State Minister of Foreign Affairs
- In office 14 July 1996 – 13 July 2001
- Succeeded by: Reaz Rahman

Member of the Bangladesh Parliament for Tangail-1
- In office 14 July 1996 – 13 July 2001
- Succeeded by: Mohammad Abdur Razzaque
- In office 5 March 1991 – 24 November 1995
- Preceded by: Khandaker Anwarul Haque
- Succeeded by: Abdus Salam Talukder

Personal details
- Born: 15 April 1951 (age 75) Dhaka, East Bengal, Dominion of Pakistan
- Party: Bangladesh Awami League
- Spouse: Nahid Chowdhury
- Children: 2
- Parent: Abu Sayeed Chowdhury (father);
- Relatives: Abdul Hamid Chowdhury (grandfather)
- Education: University of Oxford

= Abul Hasan Chowdhury =

Bangladeshi politician (born 1951)

Abul Hasan Chowdhury (born 15 April 1951; known as Kaiser) is a Bangladeshi politician. He served as the state minister of foreign affairs and a Jatiya Sangsad member representing the Tangail-1 constituency for two terms.

==Early life and education==
Chowdhury was born on 15 April 1951 in Dhaka, East Bengal. He belonged to a Bengali Muslim zamindar family from Nagbari in Tangail, then part of Mymensingh district. He is the eldest son of a former president of Bangladesh, Abu Sayeed Chowdhury. His grandfather, Abdul Hamid Chowdhury, was a former speaker of the East Pakistan Provincial Assembly.
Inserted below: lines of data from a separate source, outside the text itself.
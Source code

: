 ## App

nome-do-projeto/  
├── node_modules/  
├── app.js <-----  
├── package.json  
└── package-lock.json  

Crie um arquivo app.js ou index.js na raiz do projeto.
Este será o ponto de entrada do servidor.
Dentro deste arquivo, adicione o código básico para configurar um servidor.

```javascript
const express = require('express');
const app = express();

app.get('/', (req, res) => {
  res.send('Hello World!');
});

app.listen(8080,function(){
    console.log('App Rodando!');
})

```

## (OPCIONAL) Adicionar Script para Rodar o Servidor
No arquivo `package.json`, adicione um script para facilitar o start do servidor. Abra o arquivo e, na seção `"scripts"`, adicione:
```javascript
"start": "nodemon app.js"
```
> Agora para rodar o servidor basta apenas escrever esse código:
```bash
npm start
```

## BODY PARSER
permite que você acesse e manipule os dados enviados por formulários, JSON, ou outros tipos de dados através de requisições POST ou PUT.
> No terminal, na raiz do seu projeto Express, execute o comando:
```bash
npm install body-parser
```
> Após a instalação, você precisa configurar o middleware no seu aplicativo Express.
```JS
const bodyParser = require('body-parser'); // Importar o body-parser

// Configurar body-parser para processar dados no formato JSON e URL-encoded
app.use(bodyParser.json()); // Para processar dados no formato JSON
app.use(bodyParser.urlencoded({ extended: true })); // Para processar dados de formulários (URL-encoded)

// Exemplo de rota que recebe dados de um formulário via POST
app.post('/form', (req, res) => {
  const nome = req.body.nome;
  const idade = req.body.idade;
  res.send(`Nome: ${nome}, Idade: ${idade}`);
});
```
After completing his primary and secondary education at St. Gregory's High School in 1968, Chowdhury was admitted to the University of Oxford, where he studied philosophy, politics, and economics and obtained his M.A. in 1976.

== Career ==
Chowdhury joined the Awami League in 1990. He won his first election in 1991 from his ancestral constituency, Madhupur. He was the opposition whip and international affairs secretary of the Awami League from 1991 to 1996, while the party was in opposition. After winning his second election in 1996, he served as the state minister of foreign affairs.

=== Controversy ===
The World Bank pulled out the $1.2 billion funding for the Padma bridge project on the grounds that there was a conspiracy to commit corruption. Abul Hasan Chowdhury, along with a few others, was accused of using connections in order to acquire the project. The Royal Canadian Mounted Police filed a case in Toronto against the accused.

In 2015, the ACC investigated the case of the Padma Bridge Scandal. After the World Bank continuously pushed the government to take action against the alleged perpetrators, after 53 days of investigation, the ACC found nobody to be guilty. On the basis of ACC's report, Dhaka district judge court acquitted all the seven government officials who were alleged to have been involved in the corruption plot. Before that, the ACC exonerated Syed Abul Hossain and Chowdhury from the allegation of involvement in the corruption conspiracy. In 2017, the Canadian court found no proof of the Padma bridge conspiracy, and the Ontario Superior Court acquitted all, dismissing the case.

== Personal life ==
Chowdhury is married to Nahid Chowdhury.